*** Records provided ***

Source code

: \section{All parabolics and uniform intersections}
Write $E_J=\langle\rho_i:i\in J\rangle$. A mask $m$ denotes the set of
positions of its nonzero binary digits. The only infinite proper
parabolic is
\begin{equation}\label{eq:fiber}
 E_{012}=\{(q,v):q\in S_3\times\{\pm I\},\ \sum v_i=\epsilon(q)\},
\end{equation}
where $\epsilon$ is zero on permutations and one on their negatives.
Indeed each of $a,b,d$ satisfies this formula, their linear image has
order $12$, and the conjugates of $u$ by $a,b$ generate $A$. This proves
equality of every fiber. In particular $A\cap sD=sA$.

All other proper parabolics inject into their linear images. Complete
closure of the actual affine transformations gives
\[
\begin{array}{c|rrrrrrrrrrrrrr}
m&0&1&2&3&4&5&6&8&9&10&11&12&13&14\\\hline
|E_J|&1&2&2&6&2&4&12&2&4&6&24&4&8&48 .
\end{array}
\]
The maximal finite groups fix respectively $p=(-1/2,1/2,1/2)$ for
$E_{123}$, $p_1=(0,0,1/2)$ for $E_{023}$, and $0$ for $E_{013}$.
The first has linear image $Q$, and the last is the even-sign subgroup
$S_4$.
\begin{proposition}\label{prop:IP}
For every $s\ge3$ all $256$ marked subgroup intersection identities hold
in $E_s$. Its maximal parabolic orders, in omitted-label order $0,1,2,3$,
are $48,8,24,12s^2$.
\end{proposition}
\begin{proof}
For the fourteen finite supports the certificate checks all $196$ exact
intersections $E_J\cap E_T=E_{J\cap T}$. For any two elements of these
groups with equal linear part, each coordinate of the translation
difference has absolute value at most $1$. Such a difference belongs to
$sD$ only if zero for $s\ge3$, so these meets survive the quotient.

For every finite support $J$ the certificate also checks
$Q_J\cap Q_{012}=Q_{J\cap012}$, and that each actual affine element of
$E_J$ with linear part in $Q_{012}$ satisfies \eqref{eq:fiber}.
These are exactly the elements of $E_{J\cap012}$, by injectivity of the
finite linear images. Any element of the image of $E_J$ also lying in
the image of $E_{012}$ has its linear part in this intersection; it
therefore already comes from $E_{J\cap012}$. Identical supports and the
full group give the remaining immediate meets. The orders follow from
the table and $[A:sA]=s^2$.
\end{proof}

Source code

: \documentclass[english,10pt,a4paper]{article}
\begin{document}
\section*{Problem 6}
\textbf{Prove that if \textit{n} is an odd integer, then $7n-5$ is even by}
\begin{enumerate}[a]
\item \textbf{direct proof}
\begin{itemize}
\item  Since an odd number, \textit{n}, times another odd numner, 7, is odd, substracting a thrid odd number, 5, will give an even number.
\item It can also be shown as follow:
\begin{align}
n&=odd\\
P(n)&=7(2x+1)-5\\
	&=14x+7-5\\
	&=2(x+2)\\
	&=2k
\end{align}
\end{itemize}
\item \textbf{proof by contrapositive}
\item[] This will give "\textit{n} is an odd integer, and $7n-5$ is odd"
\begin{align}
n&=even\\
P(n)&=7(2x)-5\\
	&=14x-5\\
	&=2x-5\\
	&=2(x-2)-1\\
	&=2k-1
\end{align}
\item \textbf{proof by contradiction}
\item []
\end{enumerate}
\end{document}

*** End of Records provided ***

◆ Brief ◆
What is needed is every line from the data above that includes the string "fiber", copied out.

◆ Output below ◆
\begin{equation}\label{eq:fiber}
equality of every fiber. In particular $A\cap sD=sA$.
$E_J$ with linear part in $Q_{012}$ satisfies \eqref{eq:fiber}.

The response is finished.